Required work:
Copy each of the entries below faithfully, setting aside any pictures.

Entries provided:

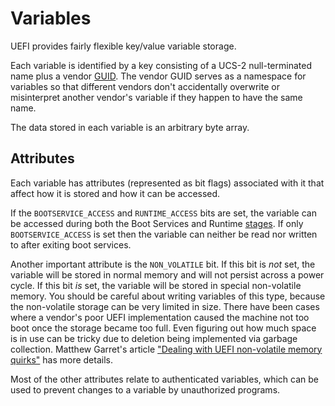 # Variables

UEFI provides fairly flexible key/value variable storage.

Each variable is identified by a key consisting of a UCS-2
null-terminated name plus a vendor [GUID]. The vendor GUID serves as a
namespace for variables so that different vendors don't accidentally
overwrite or misinterpret another vendor's variable if they happen to
have the same name.

The data stored in each variable is an arbitrary byte array.

## Attributes

Each variable has attributes (represented as bit flags) associated with
it that affect how it is stored and how it can be accessed.

If the `BOOTSERVICE_ACCESS` and `RUNTIME_ACCESS` bits are set, the
variable can be accessed during both the Boot Services and Runtime
[stages]. If only `BOOTSERVICE_ACCESS` is set then the variable can
neither be read nor written to after exiting boot services.

Another important attribute is the `NON_VOLATILE` bit. If this bit is
_not_ set, the variable will be stored in normal memory and will not
persist across a power cycle. If this bit _is_ set, the variable will be
stored in special non-volatile memory. You should be careful about
writing variables of this type, because the non-volatile storage can be
very limited in size. There have been cases where a vendor's poor UEFI
implementation caused the machine not too boot once the storage became
too full. Even figuring out how much space is in use can be tricky due
to deletion being implemented via garbage collection. Matthew Garret's
article ["Dealing with UEFI non-volatile memory quirks"] has more details.

Most of the other attributes relate to authenticated variables, which
can be used to prevent changes to a variable by unauthorized programs.

[GUID]: guid.md
[stages]: boot_stages.md
["Dealing with UEFI non-volatile memory quirks"]: https://mjg59.dreamwidth.org/25091.html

Result for this task:
 # Variables

UEFI provides fairly flexible key/value variable storage.

Each variable is identified by a key consisting of a UCS-2
null-terminated name plus a vendor [GUID]. The vendor GUID serves as a
namespace for variables so that different vendors don't accidentally
overwrite or misinterpret another vendor's variable if they happen to
have the same name.

The data stored in each variable is an arbitrary byte array.

## Attributes

Each variable has attributes (represented as bit flags) associated with
it that affect how it is stored and how it can be accessed.

If the `BOOTSERVICE_ACCESS` and `RUNTIME_ACCESS` bits are set, the
variable can be accessed during both the Boot Services and Runtime
[stages]. If only `BOOTSERVICE_ACCESS` is set then the variable can
neither be read nor written to after exiting boot services.

Another important attribute is the `NON_VOLATILE` bit. If this bit is
_not_ set, the variable will be stored in normal memory and will not
persist across a power cycle. If this bit _is_ set, the variable will be
stored in special non-volatile memory. You should be careful about
writing variables of this type, because the non-volatile storage can be
very limited in size. There have been cases where a vendor's poor UEFI
implementation caused the machine not too boot once the storage became
too full. Even figuring out how much space is in use can be tricky due
to deletion being implemented via garbage collection. Matthew Garret's
article ["Dealing with UEFI non-volatile memory quirks"] has more details.

Most of the other attributes relate to authenticated variables, which
can be used to prevent changes to a variable by unauthorized programs.

[GUID]: guid.md
[stages]: boot_stages.md
["Dealing with UEFI non-volatile memory quirks"]: https://mjg59.dreamwidth.org/25091.html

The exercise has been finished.